Client Engagement

Some consultants struggle to get themselves and their customers out of a transactional mind-set. Engagement as a pursuit strategy seeks to accomplish just that.

Engagement Defined

At the consulting level, customer engagement can be defined as gaining traction within business teams, program offices, and most importantly, executive suites. Client companies are also starting to think about this kind of interactive involvement.

Customer Engagement has four components:

1. involvement

2. interaction

3. intimacy

4. influence

The Goal

The goal is for both you and your customer to recognize that value comes not just from transactions but also from the actions people take to influence others. Using the engagement concept, you get a holistic appreciation of your customers’ actions. Once engagement takes hold, marketing becomes a series of conversations between trusted allies.

Measuring Engagement

The behavioral actions supporting the components of engagement—involvement, interaction, intimacy, and influence—can be measured:

  • “Involvement” looks at frequency of customer visits, time spent, and issues covered.
  • “Interaction” looks at customer comments, quantity/frequency of meetings, conversations, and written communication.
  • “Intimacy” tracks sentiment, confidences, and opinions expressed by customers.
  • “Influence” assesses likelihood to recommend, brand affinity, and number of referrals.

It can be a challenge to find the right mix for each individual’s level of engagement. You need to develop an engagement index, which shows some of the how’s and why’s. Since engagement is not transactional, you need to understand whether and how someone is engaging, and use that knowledge to determine the behaviors on your part that are most likely to influence customer decision-making regarding service purchase.

Developing Customer Advocacy

Customers who advocate for the firm are an invaluable asset. Advocacy only happens when consultants create opportunities for customers to become advocates. Once the consulting firm understands that customers are a primary channel for influencing each other to buy—particularly in the instance of intra-enterprise purchases—the result should be an increasing level of value-added interaction.

Emotional connection—the value beyond just the cash-for-products exchange—is what creates an advocate. Advocacy happens because your services are meaningful to talk about and to recommend, beyond just getting a task done. That requires a trusting relationship, focused on issues.

Turning Customer Engagement Into Action

An emotional connection makes the customer more likely to decide in our favor based on intangible perceptions such as loyalty, trust, and confidence.

It’s useful for our purposes to categorize customers as binary decision-makers who buy with one of two distinct personalities. One is the indifferent-objective personality, where the customer perceives the service purchase as a task, and shops to get the best tradeoff between price and convenience. In this instance there is very little emotional involvement and virtually no brand loyalty.
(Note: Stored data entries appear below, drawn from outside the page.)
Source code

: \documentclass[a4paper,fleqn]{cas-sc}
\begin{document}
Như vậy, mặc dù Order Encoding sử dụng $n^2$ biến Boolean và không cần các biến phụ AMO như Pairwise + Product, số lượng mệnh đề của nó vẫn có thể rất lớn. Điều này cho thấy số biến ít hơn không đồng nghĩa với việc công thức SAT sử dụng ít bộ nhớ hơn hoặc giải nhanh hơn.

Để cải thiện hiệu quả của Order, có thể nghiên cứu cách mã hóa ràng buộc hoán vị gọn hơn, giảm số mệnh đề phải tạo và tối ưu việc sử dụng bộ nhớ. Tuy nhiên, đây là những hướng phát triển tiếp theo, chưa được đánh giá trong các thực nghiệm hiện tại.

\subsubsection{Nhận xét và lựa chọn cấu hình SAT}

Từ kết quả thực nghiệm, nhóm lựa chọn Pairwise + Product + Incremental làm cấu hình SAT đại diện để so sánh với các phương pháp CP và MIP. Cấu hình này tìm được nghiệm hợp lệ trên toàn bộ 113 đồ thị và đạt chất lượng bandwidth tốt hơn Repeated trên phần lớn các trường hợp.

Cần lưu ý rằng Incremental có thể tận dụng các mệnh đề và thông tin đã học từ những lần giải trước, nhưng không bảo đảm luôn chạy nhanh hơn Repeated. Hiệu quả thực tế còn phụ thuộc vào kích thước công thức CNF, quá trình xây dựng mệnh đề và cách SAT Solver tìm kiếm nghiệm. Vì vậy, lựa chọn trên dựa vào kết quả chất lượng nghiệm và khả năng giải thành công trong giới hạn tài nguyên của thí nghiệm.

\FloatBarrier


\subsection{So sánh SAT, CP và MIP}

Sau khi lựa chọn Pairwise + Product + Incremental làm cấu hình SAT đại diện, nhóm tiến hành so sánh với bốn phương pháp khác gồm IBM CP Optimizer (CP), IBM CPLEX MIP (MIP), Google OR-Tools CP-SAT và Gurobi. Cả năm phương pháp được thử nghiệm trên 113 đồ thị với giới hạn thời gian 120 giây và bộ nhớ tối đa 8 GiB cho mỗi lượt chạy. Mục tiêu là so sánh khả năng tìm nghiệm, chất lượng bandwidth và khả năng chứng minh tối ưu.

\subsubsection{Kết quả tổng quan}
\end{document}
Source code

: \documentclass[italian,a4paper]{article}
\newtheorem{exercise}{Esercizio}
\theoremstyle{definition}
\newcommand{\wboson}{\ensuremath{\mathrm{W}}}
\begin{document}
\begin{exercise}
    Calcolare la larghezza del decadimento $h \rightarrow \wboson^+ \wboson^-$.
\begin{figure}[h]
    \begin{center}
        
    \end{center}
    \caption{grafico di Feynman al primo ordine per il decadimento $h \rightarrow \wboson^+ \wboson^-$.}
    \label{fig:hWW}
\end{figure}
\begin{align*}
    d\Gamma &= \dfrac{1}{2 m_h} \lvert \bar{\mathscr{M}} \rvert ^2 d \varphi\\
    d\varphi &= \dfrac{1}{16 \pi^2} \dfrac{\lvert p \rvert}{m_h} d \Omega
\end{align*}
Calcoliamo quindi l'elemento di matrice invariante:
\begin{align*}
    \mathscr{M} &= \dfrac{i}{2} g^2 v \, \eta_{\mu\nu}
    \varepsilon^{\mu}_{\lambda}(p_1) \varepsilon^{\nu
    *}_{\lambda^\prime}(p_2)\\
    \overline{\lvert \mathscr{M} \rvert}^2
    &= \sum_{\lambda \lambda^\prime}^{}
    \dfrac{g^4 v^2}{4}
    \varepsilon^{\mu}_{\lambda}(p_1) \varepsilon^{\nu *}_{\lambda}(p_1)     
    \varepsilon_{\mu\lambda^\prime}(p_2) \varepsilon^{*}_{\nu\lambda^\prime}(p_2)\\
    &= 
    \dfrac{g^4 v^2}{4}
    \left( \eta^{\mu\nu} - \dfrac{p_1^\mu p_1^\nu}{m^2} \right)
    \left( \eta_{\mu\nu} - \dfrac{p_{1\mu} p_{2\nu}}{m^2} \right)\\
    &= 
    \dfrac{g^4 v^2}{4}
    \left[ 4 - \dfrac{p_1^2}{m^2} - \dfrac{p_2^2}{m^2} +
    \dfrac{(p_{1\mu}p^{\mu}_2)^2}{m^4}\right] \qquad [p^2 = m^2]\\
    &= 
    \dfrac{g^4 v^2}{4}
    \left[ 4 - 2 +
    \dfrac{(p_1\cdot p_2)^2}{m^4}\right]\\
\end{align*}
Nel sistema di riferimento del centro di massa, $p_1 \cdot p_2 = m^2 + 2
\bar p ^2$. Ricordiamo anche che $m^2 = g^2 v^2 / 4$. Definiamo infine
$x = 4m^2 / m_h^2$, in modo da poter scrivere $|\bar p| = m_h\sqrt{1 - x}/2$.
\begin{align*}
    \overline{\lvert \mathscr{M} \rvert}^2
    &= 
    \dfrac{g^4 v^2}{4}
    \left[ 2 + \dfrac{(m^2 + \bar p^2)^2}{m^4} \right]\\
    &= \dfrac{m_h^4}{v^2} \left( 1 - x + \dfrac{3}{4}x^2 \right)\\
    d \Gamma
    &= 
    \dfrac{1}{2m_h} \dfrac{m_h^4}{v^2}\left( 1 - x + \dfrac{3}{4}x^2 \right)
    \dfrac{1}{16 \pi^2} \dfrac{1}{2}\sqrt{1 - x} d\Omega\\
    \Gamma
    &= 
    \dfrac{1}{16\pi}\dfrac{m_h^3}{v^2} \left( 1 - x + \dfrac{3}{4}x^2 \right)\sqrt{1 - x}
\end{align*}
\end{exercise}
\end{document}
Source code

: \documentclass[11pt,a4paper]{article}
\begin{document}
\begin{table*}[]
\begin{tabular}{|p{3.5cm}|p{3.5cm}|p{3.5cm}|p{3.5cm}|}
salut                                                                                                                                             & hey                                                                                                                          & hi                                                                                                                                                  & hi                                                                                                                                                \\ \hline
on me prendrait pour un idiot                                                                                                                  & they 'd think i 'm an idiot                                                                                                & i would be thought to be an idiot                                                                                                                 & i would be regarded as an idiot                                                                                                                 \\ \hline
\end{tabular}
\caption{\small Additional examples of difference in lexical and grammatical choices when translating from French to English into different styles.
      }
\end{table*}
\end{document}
The other customer personality—the one we want to create and do business with—is engaged-emotional. This customer type advocates for your services because doing so is meaningful and valuable to them.

This is the advantage of engagement: turning customer involvement into advocacy and engaged-emotional decision making in favor of our services.

Engagement Case Histories

Hewlett-Packard has an engagement strategy designed to build trust and advocacy. HP’s style in this instance can be described as very up close and personal. HP showcases proposed solutions over a two- to three-day period, giving visiting customer executives a chance to see prototypes of custom solutions before committing to a contract. This high-touch, hands-on experience creates the kind of in-house influencer on the client side needed to move from proposal to purchase. “Customers have said at the end of the sessions that they don’t feel they have been sold HP, but that they are sold on HP,” says the director of the program in EMEA.

TiVo uses a broader approach by turning some of its most knowledgeable customers into trusted experts who assist the wider customer base. It’s able to capitalize on the strong connection its customers make with the way the product changes the television experience. “We still have very much a word-of-mouth kind of product,” says TiVo’s manager of customer service, “but because more and more DVR products have come onto the market, we have to have evangelistic people who will help us sell over other DVRs.”

The company’s strategy is to invite select TiVo enthusiasts to become support all-stars providing valuable support and influence for new customers and TiVo prospects for a specified period; there’s now a waiting list of advocates to fill slots as they become available.